▶ [PROBLEM DESCRIPTION]: If a line in the listing carries the word "default", return a copy of that line.

▶ [PROVIDED DATA]:
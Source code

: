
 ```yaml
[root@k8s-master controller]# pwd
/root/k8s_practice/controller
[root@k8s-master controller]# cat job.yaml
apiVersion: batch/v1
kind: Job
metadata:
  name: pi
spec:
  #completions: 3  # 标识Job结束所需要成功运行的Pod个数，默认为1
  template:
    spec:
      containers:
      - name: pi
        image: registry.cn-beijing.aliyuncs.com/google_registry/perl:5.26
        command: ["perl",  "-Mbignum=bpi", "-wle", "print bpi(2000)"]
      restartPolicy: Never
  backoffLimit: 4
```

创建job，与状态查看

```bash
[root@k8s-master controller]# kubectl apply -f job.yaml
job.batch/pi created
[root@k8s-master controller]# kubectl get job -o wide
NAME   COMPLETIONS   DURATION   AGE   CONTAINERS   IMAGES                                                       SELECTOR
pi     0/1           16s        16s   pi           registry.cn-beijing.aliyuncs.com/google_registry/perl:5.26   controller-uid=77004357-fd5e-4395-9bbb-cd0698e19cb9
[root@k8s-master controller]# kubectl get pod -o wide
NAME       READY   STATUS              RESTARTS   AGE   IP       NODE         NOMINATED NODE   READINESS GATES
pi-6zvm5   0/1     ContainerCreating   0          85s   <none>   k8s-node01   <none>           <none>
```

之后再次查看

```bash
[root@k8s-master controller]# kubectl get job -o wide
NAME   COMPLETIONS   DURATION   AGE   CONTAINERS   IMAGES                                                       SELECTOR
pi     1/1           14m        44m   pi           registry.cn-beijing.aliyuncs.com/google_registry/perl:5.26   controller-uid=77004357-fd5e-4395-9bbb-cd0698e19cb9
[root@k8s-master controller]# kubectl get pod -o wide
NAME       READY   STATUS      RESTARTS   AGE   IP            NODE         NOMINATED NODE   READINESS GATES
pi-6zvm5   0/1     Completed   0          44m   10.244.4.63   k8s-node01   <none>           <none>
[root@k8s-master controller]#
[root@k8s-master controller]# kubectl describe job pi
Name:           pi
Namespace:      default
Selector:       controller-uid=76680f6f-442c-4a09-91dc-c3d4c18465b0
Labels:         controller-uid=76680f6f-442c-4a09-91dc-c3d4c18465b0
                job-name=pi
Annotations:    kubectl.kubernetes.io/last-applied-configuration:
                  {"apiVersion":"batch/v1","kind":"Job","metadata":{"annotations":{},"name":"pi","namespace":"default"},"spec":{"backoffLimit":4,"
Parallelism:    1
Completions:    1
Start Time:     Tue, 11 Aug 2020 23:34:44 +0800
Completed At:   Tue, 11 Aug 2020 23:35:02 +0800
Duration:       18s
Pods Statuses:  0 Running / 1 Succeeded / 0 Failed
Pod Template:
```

▶ [TASK ANSWER]:
Namespace:      default
                  {"apiVersion":"batch/v1","kind":"Job","metadata":{"annotations":{},"name":"pi","namespace":"default"},"spec":{"backoffLimit":4,"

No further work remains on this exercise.